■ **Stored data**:
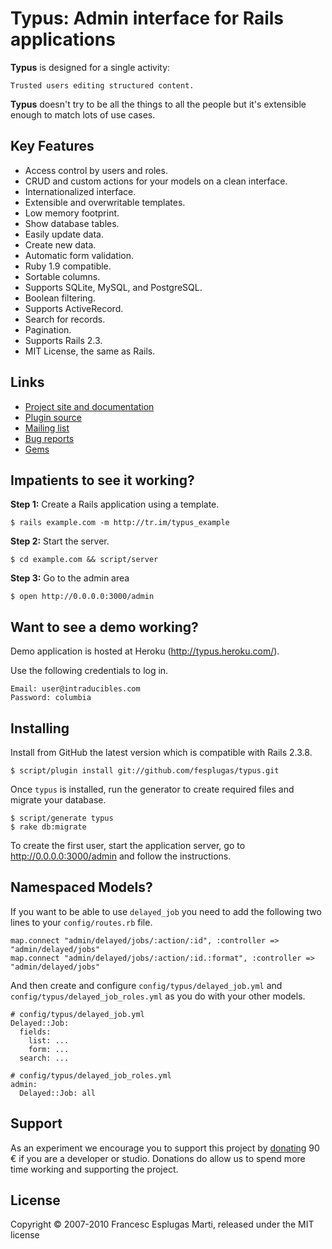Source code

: # Typus: Admin interface for Rails applications

**Typus** is designed for a single activity:

    Trusted users editing structured content.

**Typus** doesn't try to be all the things to all the people but it's 
extensible enough to match lots of use cases.

## Key Features

- Access control by users and roles.
- CRUD and custom actions for your models on a clean interface.
- Internationalized interface.
- Extensible and overwritable templates.
- Low memory footprint.
- Show database tables.
- Easily update data.
- Create new data.
- Automatic form validation.
- Ruby 1.9 compatible.
- Sortable columns.
- Supports SQLite, MySQL, and PostgreSQL.
- Boolean filtering.
- Supports ActiveRecord.
- Search for records.
- Pagination.
- Supports Rails 2.3.
- MIT License, the same as Rails.

## Links

- [Project site and documentation](http://intraducibles.com/projects/typus)
- [Plugin source](http://github.com/fesplugas/typus)
- [Mailing list](http://groups.google.com/group/typus)
- [Bug reports](http://github.com/fesplugas/typus/issues)
- [Gems](http://gemcutter.org/gems/typus)

## Impatients to see it working?

**Step 1:** Create a Rails application using a template.

    $ rails example.com -m http://tr.im/typus_example

**Step 2:** Start the server.

    $ cd example.com && script/server

**Step 3:** Go to the admin area

    $ open http://0.0.0.0:3000/admin

## Want to see a demo working?

Demo application is hosted at Heroku (<http://typus.heroku.com/>).

Use the following credentials to log in.

    Email: user@intraducibles.com
    Password: columbia

## Installing

Install from GitHub the latest version which is compatible with Rails 2.3.8.

    $ script/plugin install git://github.com/fesplugas/typus.git

Once `typus` is installed, run the generator to create required files 
and migrate your database.

    $ script/generate typus
    $ rake db:migrate

To create the first user, start the application server, go to 
http://0.0.0.0:3000/admin and follow the instructions.

## Namespaced Models?

If you want to be able to use `delayed_job` you need to add the following 
two lines to your `config/routes.rb` file.

    map.connect "admin/delayed/jobs/:action/:id", :controller => "admin/delayed/jobs"
    map.connect "admin/delayed/jobs/:action/:id.:format", :controller => "admin/delayed/jobs"

And then create and configure `config/typus/delayed_job.yml` and 
`config/typus/delayed_job_roles.yml` as you do with your other models.

    # config/typus/delayed_job.yml
    Delayed::Job:
      fields:
        list: ...
        form: ...
      search: ...

    # config/typus/delayed_job_roles.yml
    admin:
      Delayed::Job: all

## Support

As an experiment we encourage you to support this project by 
[donating][1] 90 &euro; if you are a developer or studio. Donations do 
allow us to spend more time working and supporting the project.

## License

Copyright &copy; 2007-2010 Francesc Esplugas Marti, released under the 
MIT license

[1]:http://intraducibles.com/projects/typus/donate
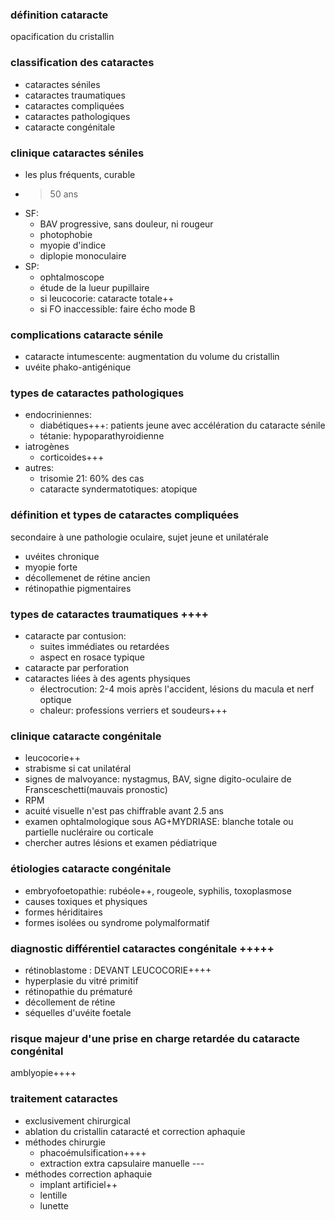 ### définition cataracte
opacification du cristallin

### classification des cataractes
- cataractes séniles
- cataractes traumatiques
- cataractes compliquées
- cataractes pathologiques
- cataracte congénitale

### clinique cataractes séniles
- les plus fréquents, curable
- >50 ans
- SF:
    - BAV progressive, sans douleur, ni rougeur
    - photophobie
    - myopie d'indice
    - diplopie monoculaire
- SP:
    - ophtalmoscope
    - étude de la lueur pupillaire
    - si leucocorie: cataracte totale++
    - si FO inaccessible: faire écho mode B

### complications cataracte sénile
- cataracte intumescente: augmentation du volume du cristallin
- uvéite phako-antigénique

### types de cataractes pathologiques
- endocriniennes:
    - diabétiques+++: patients jeune avec accélération du cataracte sénile
    - tétanie: hypoparathyroidienne
- iatrogènes
    - corticoides+++
- autres:
    - trisomie 21: 60% des cas
    - cataracte syndermatotiques: atopique

### définition et types de cataractes compliquées
secondaire à une pathologie oculaire, sujet jeune et unilatérale
- uvéites chronique
- myopie forte
- décollemenet de rétine ancien
- rétinopathie pigmentaires

### types de cataractes traumatiques ++++
- cataracte par contusion:
    - suites immédiates ou retardées
    - aspect en rosace typique
- cataracte par perforation
- cataractes liées à des agents physiques
    - électrocution: 2-4 mois après l'accident, lésions du macula et nerf optique
    - chaleur: professions verriers et soudeurs+++

### clinique cataracte congénitale
- leucocorie++
- strabisme si cat unilatéral
- signes de malvoyance: nystagmus, BAV, signe digito-oculaire de Fransceschetti(mauvais pronostic)
- RPM
- acuité visuelle n'est pas chiffrable avant 2.5 ans
- examen ophtalmologique sous AG+MYDRIASE: blanche totale ou partielle nucléraire ou corticale
- chercher autres lésions et examen pédiatrique

### étiologies cataracte congénitale
- embryofoetopathie: rubéole++, rougeole, syphilis, toxoplasmose
- causes toxiques et physiques
- formes hériditaires
- formes isolées ou syndrome polymalformatif

### diagnostic différentiel cataractes congénitale +++++
- rétinoblastome : DEVANT LEUCOCORIE++++
- hyperplasie du vitré primitif
- rétinopathie du prématuré
- décollement de rétine
- séquelles d'uvéite foetale

### risque majeur d'une prise en charge retardée du cataracte congénital
amblyopie++++

### traitement cataractes
- exclusivement chirurgical
- ablation du cristallin cataracté et correction aphaquie
- méthodes chirurgie
    - phacoémulsification++++
    - extraction extra capsulaire manuelle ---
- méthodes correction aphaquie
    - implant artificiel++
    - lentille
    - lunette
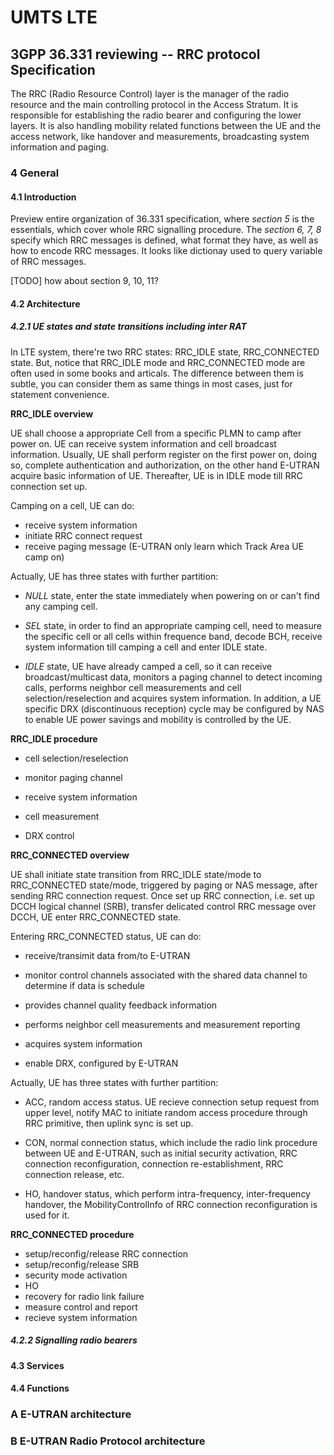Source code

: 
UMTS LTE
========


3GPP 36.331 reviewing -- RRC protocol Specification
---------------------------------------------------

The RRC (Radio Resource Control) layer is the manager of the radio resource
and the main controlling protocol in the Access Stratum. It is responsible for
establishing the radio bearer and configuring the lower layers.  It is also
handling mobility related functions between the UE and the access network,
like handover and measurements, broadcasting system information and paging.


### 4 General

#### 4.1 Introduction

Preview entire organization of 36.331 specification, where *section 5* is the
essentials, which cover whole RRC signalling procedure. The *section 6, 7, 8*
specify which RRC messages is defined, what format they have, as well as how
to encode RRC messages.  It looks like dictionay used to query variable of RRC
messages.

[TODO] how about section 9, 10, 11?


#### 4.2 Architecture

##### 4.2.1 UE states and state transitions including inter RAT

In LTE system, there're two RRC states: RRC_IDLE state, RRC_CONNECTED state.
But, notice that RRC_IDLE mode and RRC_CONNECTED mode are often used in some
books and articals. The difference between them is subtle, you can consider
them as same things in most cases, just for statement convenience.

**RRC_IDLE overview**

UE shall choose a appropriate Cell from a specific PLMN to camp after power
on. UE can receive system information and cell broadcast information. Usually,
UE shall perform register on the first power on, doing so, complete
authentication and authorization, on the other hand E-UTRAN acquire basic
information of UE. Thereafter, UE is in IDLE mode till RRC connection set up.

Camping on a cell, UE can do:

*   receive system information
*   initiate RRC connect request
*   receive paging message (E-UTRAN only learn which Track Area UE camp on)

Actually, UE has three states with further partition:

*   *NULL* state, enter the state immediately when powering on or can't
    find any camping cell.

*   *SEL* state, in order to find an appropriate camping cell, need to measure
    the specific cell or all cells within frequence band, decode BCH, receive
    system information till camping a cell and enter IDLE state.

*   *IDLE* state, UE have already camped a cell, so it can receive
    broadcast/multicast data, monitors a paging channel to detect incoming
    calls, performs neighbor cell measurements and cell selection/reselection
    and acquires system information. In addition, a UE specific DRX
    (discontinuous reception) cycle may be configured by NAS to enable UE
    power savings and mobility is controlled by the UE.


**RRC_IDLE procedure**

*   cell selection/reselection

*   monitor paging channel

*   receive system information

*   cell measurement

*   DRX control



**RRC_CONNECTED overview**

UE shall initiate state transition from RRC_IDLE state/mode to RRC_CONNECTED
state/mode, triggered by paging or NAS message, after sending RRC connection
request. Once set up RRC connection, i.e. set up DCCH logical channel (SRB),
transfer delicated control RRC message over DCCH, UE enter RRC_CONNECTED
state.

Entering RRC_CONNECTED status, UE can do:

*   receive/transimit data from/to E-UTRAN

*   monitor control channels associated with the shared data channel to
    determine if data is schedule

*   provides channel quality feedback information

*   performs neighbor cell measurements and measurement reporting

*   acquires system information

*   enable DRX, configured by E-UTRAN


Actually, UE has three states with further partition:

*   ACC, random access status. UE recieve connection setup request from
    upper level, notify MAC to initiate random access procedure through
    RRC primitive, then uplink sync is set up.

*   CON, normal connection status, which include the radio link procedure
    between UE and E-UTRAN, such as initial security activation, RRC
    connection reconfiguration, connection re-establishment, RRC connection
    release, etc.

*   HO, handover status, which perform intra-frequency, inter-frequency
    handover, the MobilityControlInfo of RRC connection reconfiguration is
    used for it.

**RRC_CONNECTED procedure**

*   setup/reconfig/release RRC connection
*   setup/reconfig/release SRB
*   security mode activation
*   HO
*   recovery for radio link failure
*   measure control and report
*   recieve system information


##### 4.2.2 Signalling radio bearers















#### 4.3 Services

#### 4.4 Functions




### A E-UTRAN architecture





### B E-UTRAN Radio Protocol architecture






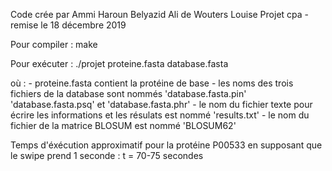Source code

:Code crée par 
    Ammi Haroun
    Belyazid Ali
    de Wouters Louise
Projet cpa - remise le 18 décembre 2019

Pour compiler :
    make

Pour exécuter :
    ./projet proteine.fasta database.fasta

où :
    - proteine.fasta contient la protéine de base
    - les noms des trois fichiers de la database sont nommés 'database.fasta.pin' 'database.fasta.psq' et 'database.fasta.phr'
    - le nom du fichier texte pour écrire les informations et les résulats est nommé 'results.txt'
    - le nom du fichier de la matrice BLOSUM est nommé 'BLOSUM62'

Temps d'éxécution approximatif pour la protéine P00533 en supposant que le swipe prend 1 seconde : t = 70-75 secondes
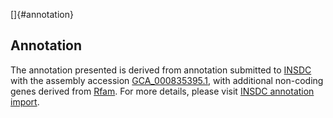 []{#annotation}

Annotation
----------

The annotation presented is derived from annotation submitted to
[INSDC](http://www.insdc.org) with the assembly accession
[GCA\_000835395.1](http://www.ebi.ac.uk/ena/data/view/GCA_000835395.1),
with additional non-coding genes derived from
[Rfam](http://rfam.xfam.org/). For more details, please visit [INSDC
annotation
import](http://ensemblgenomes.org/info/data/insdc_annotation).
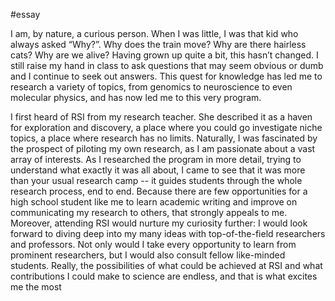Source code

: #essay 

I am, by nature, a curious person. When I was little, I was that kid who always asked “Why?”. Why does the train move? Why are there hairless cats? Why are we alive? Having grown up quite a bit, this hasn’t changed. I still raise my hand in class to ask questions that may seem obvious or dumb and I continue to seek out answers. This quest for knowledge has led me to research a variety of topics, from genomics to neuroscience to even molecular physics, and has now led me to this very program.

I first heard of RSI from my research teacher. She described it as a haven for exploration and discovery, a place where you could go investigate niche topics, a place where research has no limits. Naturally, I was fascinated by the prospect of piloting my own research, as I am passionate about a vast array of interests. As I researched the program in more detail, trying to understand what exactly it was all about, I came to see that it was more than your usual research camp -- it guides students through the whole research process, end to end. Because there are few opportunities for a high school student like me to learn academic writing and improve on communicating my research to others, that strongly appeals to me. Moreover, attending RSI would nurture my curiosity further: I would look forward to diving deep into my many ideas with top-of-the-field researchers and professors. Not only would I take every opportunity to learn from prominent researchers, but I would also consult fellow like-minded students. Really, the possibilities of what could be achieved at RSI and what contributions I could make to science are endless, and that is what excites me the most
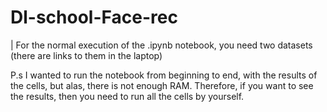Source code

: # Dl-school-Face-rec

|   For the normal execution of the .ipynb notebook, you need two datasets (there are links to them in the laptop)

P.s I wanted to run the notebook from beginning to end, with the results of the cells, but alas, there is not enough RAM.
Therefore, if you want to see the results, then you need to run all the cells by yourself.

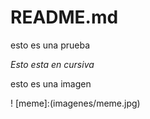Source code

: # README.md
esto es una prueba

*Esto esta en cursiva*

esto es una imagen

! [meme]:(imagenes/meme.jpg)
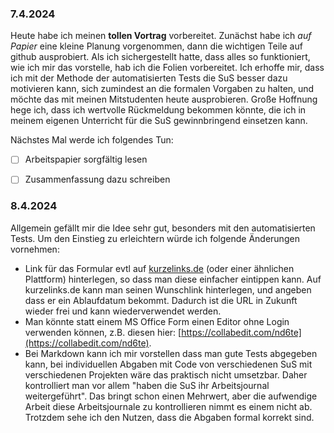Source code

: ### 7.4.2024

Heute habe ich meinen **tollen Vortrag** vorbereitet. Zunächst habe ich *auf Papier* eine kleine Planung vorgenommen, dann die wichtigen Teile auf github ausprobiert. Als ich sichergestellt hatte, dass alles so funktioniert, wie ich mir das vorstelle, hab ich die Folien vorbereitet. Ich erhoffe mir, dass ich mit der Methode der automatisierten Tests die SuS besser dazu motivieren kann, sich zumindest an die formalen Vorgaben zu halten, und möchte das mit meinen Mitstudenten heute ausprobieren. Große Hoffnung hege ich, dass ich wertvolle Rückmeldung bekommen könnte, die ich in meinem eigenen Unterricht für die SuS gewinnbringend einsetzen kann.

Nächstes Mal werde ich folgendes Tun:
- [ ] Arbeitspapier sorgfältig lesen
- [ ] Zusammenfassung dazu schreiben


### 8.4.2024

Allgemein gefällt mir die Idee sehr gut, besonders mit den automatisierten Tests. Um den Einstieg zu erleichtern würde ich folgende Änderungen vornehmen:
* Link für das Formular evtl auf [kurzelinks.de](kurzelinks.de) (oder einer ähnlichen Plattform) hinterlegen, so dass man diese einfacher eintippen kann. Auf kurzelinks.de kann man seinen Wunschlink hinterlegen, und angeben dass er ein Ablaufdatum bekommt. Dadurch ist die URL in Zukunft wieder frei und kann wiederverwendet werden.
* Man könnte statt einem MS Office Form einen Editor ohne Login verwenden können, z.B. diesen hier: [https://collabedit.com/nd6te](https://collabedit.com/nd6te).
* Bei Markdown kann ich mir vorstellen dass man gute Tests abgegeben kann, bei individuellen Abgaben mit Code von verschiedenen SuS mit verschiedenen Projekten wäre das praktisch nicht umsetzbar. Daher kontrolliert man vor allem "haben die SuS ihr Arbeitsjournal weitergeführt". Das bringt schon einen Mehrwert, aber die aufwendige Arbeit diese Arbeitsjournale zu kontrollieren nimmt es einem nicht ab. Trotzdem sehe ich den Nutzen, dass die Abgaben formal korrekt sind.

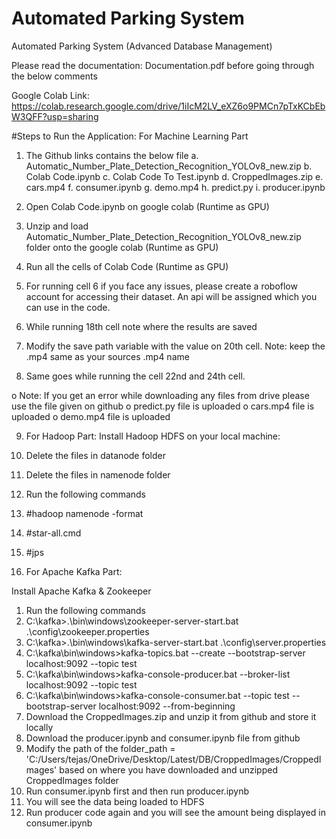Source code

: # Automated Parking System
Automated Parking System (Advanced Database Management) 

Please read the documentation: Documentation.pdf before going through the below comments

Google Colab Link: https://colab.research.google.com/drive/1iIcM2LV_eXZ6o9PMCn7pTxKCbEbW3QFF?usp=sharing

#Steps to Run the Application:
For Machine Learning Part

1.	The Github links contains the below file 
a.	Automatic_Number_Plate_Detection_Recognition_YOLOv8_new.zip
b.	Colab Code.ipynb
c.	Colab Code To Test.ipynb
d.	CroppedImages.zip
e.	cars.mp4
f.	consumer.ipynb
g.	demo.mp4
h.	predict.py
i.	producer.ipynb

2.	Open Colab Code.ipynb on google colab (Runtime as GPU)
3.	Unzip and load Automatic_Number_Plate_Detection_Recognition_YOLOv8_new.zip folder onto the google colab (Runtime as GPU)
4.	Run all the cells of Colab Code (Runtime as GPU)
5.	For running cell 6 if you face any issues, please create a roboflow account for accessing their dataset. An api will be assigned which you can use in the code.
6.	While running 18th cell note where the results are saved  
7.	Modify the save path variable with the value on 20th cell. Note: keep the .mp4 same as your sources .mp4 name
8.	Same goes while running the cell 22nd and 24th cell.

o	Note: If you get an error while downloading any files from drive please use the file given on github
o	predict.py file is uploaded
o	cars.mp4 file is uploaded
o	demo.mp4 file is uploaded

9. For Hadoop Part:
Install Hadoop HDFS on your local machine:
1. Delete the files in datanode folder
2. Delete the files in namenode folder 
3. Run the following commands
4. #hadoop namenode -format
5. #star-all.cmd
6. #jps

10.	For Apache Kafka Part:

Install Apache Kafka & Zookeeper
1. Run the following commands 
2. C:\kafka>.\bin\windows\zookeeper-server-start.bat .\config\zookeeper.properties
3. C:\kafka>.\bin\windows\kafka-server-start.bat .\config\server.properties
4. C:\kafka\bin\windows>kafka-topics.bat --create --bootstrap-server localhost:9092 --topic test
5. C:\kafka\bin\windows>kafka-console-producer.bat --broker-list localhost:9092 --topic test
6. C:\kafka\bin\windows>kafka-console-consumer.bat --topic test --bootstrap-server localhost:9092 --from-beginning
7. Download the CroppedImages.zip and unzip it from github and store it locally
8. Download the producer.ipynb and consumer.ipynb file from github
9. Modify the path of the folder_path = 'C:/Users/tejas/OneDrive/Desktop/Latest/DB/CroppedImages/CroppedImages' based on where you have downloaded and unzipped CroppedImages folder
10. Run consumer.ipynb first and then run producer.ipynb
11. You will see the data being loaded to HDFS
12. Run producer code again and you will see the amount being displayed in consumer.ipynb



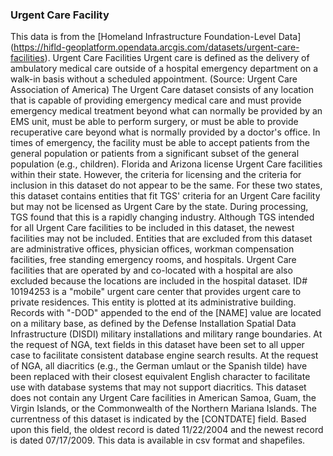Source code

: ### Urgent Care Facility

This data is from the [Homeland Infrastructure Foundation-Level Data] (https://hifld-geoplatform.opendata.arcgis.com/datasets/urgent-care-facilities).  Urgent Care Facilities Urgent care is defined as the delivery of ambulatory medical care outside of a hospital emergency department on a walk-in basis without a scheduled appointment. (Source: Urgent Care Association of America) The Urgent Care dataset consists of any location that is capable of providing emergency medical care and must provide emergency medical treatment beyond what can normally be provided by an EMS unit, must be able to perform surgery, or must be able to provide recuperative care beyond what is normally provided by a doctor's office. In times of emergency, the facility must be able to accept patients from the general population or patients from a significant subset of the general population (e.g., children). Florida and Arizona license Urgent Care facilities within their state. However, the criteria for licensing and the criteria for inclusion in this dataset do not appear to be the same. For these two states, this dataset contains entities that fit TGS' criteria for an Urgent Care facility but may not be licensed as Urgent Care by the state. During processing, TGS found that this is a rapidly changing industry. Although TGS intended for all Urgent Care facilities to be included in this dataset, the newest facilities may not be included. Entities that are excluded from this dataset are administrative offices, physician offices, workman compensation facilities, free standing emergency rooms, and hospitals. Urgent Care facilities that are operated by and co-located with a hospital are also excluded because the locations are included in the hospital dataset. ID# 10194253 is a "mobile" urgent care center that provides urgent care to private residences. This entity is plotted at its administrative building. Records with "-DOD" appended to the end of the [NAME] value are located on a military base, as defined by the Defense Installation Spatial Data Infrastructure (DISDI) military installations and military range boundaries. At the request of NGA, text fields in this dataset have been set to all upper case to facilitate consistent database engine search results. At the request of NGA, all diacritics (e.g., the German umlaut or the Spanish tilde) have been replaced with their closest equivalent English character to facilitate use with database systems that may not support diacritics. This dataset does not contain any Urgent Care facilities in American Samoa, Guam, the Virgin Islands, or the Commonwealth of the Northern Mariana Islands. The currentness of this dataset is indicated by the [CONTDATE] field. Based upon this field, the oldest record is dated 11/22/2004 and the newest record is dated 07/17/2009. This data is available in csv format and shapefiles.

■ **What is being asked**: Would you copy, unchanged, the stretch of the records above that begins at the line containing "configured by E-UTRAN" and ends at the line containing "radio link procedure", and only that?

■ **Reply**:
*   enable DRX, configured by E-UTRAN


Actually, UE has three states with further partition:

*   ACC, random access status. UE recieve connection setup request from
    upper level, notify MAC to initiate random access procedure through
    RRC primitive, then uplink sync is set up.

*   CON, normal connection status, which include the radio link procedure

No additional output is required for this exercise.